======== RECORDS FOR THIS EXERCISE ========
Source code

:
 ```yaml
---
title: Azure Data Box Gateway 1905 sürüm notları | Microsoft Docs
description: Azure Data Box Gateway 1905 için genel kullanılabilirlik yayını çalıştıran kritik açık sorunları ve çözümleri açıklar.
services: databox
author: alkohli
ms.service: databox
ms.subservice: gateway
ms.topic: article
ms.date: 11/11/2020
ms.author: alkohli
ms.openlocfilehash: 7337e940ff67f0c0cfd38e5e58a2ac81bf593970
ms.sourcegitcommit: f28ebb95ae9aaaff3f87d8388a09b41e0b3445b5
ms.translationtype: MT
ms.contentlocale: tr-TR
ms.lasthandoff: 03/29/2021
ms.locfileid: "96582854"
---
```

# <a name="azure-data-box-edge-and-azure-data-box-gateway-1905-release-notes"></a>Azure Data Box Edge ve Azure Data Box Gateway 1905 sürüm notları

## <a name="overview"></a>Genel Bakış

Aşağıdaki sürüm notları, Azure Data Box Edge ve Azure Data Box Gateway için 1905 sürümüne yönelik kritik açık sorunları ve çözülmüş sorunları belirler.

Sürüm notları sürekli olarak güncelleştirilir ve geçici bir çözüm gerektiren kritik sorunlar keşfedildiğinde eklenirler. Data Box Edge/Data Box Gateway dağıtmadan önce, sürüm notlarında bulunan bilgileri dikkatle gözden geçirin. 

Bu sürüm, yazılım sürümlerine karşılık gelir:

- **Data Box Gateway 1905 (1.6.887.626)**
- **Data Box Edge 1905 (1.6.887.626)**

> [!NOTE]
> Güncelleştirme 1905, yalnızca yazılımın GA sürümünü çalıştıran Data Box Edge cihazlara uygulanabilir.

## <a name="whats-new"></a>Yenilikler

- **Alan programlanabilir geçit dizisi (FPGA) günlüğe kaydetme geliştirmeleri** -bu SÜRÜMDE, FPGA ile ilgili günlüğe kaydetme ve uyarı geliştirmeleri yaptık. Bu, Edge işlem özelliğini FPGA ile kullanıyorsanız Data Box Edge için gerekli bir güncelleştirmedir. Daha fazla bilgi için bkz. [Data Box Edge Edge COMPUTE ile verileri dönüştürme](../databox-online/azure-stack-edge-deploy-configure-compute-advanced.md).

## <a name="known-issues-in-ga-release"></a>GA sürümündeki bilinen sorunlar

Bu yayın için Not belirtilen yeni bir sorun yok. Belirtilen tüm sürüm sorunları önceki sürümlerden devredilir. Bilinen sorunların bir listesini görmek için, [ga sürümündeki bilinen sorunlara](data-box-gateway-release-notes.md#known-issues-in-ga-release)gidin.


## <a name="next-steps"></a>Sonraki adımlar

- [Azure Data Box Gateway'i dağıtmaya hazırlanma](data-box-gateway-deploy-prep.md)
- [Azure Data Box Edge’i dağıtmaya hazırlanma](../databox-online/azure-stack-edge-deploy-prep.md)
========
======== RECORDS FOR THIS EXERCISE ========
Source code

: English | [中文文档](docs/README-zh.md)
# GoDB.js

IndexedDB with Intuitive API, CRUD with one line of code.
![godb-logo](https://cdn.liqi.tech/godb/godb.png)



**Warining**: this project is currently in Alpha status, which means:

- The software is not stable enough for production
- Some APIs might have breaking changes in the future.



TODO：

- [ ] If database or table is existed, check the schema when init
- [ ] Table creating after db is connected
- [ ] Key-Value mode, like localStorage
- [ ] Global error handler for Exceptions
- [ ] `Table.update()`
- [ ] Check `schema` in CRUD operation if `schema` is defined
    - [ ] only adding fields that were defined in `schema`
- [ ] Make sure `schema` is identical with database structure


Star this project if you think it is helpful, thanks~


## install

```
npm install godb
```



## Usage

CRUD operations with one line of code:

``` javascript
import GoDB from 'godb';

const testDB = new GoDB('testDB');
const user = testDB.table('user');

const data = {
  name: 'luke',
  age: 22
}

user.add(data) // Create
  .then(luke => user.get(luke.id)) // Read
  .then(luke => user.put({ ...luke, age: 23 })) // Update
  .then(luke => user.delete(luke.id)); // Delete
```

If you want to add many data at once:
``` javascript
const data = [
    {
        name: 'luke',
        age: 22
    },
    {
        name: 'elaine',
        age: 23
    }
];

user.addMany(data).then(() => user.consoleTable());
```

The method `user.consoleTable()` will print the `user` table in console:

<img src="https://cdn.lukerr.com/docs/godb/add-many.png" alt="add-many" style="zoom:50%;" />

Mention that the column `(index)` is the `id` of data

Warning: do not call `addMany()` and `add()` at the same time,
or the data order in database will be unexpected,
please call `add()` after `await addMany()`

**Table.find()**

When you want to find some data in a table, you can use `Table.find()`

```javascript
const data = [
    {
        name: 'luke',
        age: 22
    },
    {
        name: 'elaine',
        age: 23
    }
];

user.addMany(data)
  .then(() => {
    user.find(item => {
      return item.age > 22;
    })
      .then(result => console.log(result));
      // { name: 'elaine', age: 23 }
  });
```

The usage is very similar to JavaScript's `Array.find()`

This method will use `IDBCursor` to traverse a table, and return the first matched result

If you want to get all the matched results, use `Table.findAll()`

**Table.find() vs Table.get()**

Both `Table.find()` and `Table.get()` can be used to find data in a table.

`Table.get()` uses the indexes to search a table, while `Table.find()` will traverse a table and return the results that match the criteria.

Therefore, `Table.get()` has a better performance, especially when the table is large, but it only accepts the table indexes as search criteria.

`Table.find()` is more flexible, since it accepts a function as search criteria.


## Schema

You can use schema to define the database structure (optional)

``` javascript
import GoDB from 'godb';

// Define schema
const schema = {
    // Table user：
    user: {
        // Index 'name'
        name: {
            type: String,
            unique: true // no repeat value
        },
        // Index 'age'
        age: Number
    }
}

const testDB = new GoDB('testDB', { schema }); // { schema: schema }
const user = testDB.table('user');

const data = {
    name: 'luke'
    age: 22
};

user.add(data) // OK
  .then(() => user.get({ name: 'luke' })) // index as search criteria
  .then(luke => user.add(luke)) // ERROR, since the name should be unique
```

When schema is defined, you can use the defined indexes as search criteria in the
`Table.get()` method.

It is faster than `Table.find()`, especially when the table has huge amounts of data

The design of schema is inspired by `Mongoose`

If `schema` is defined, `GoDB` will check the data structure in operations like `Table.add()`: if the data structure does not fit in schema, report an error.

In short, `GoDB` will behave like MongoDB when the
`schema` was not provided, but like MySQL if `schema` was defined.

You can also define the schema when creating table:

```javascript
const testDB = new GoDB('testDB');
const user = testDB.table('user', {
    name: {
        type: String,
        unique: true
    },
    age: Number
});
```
========
With "stack" as the string to look for, count the matching lines above and give the number by itself.

2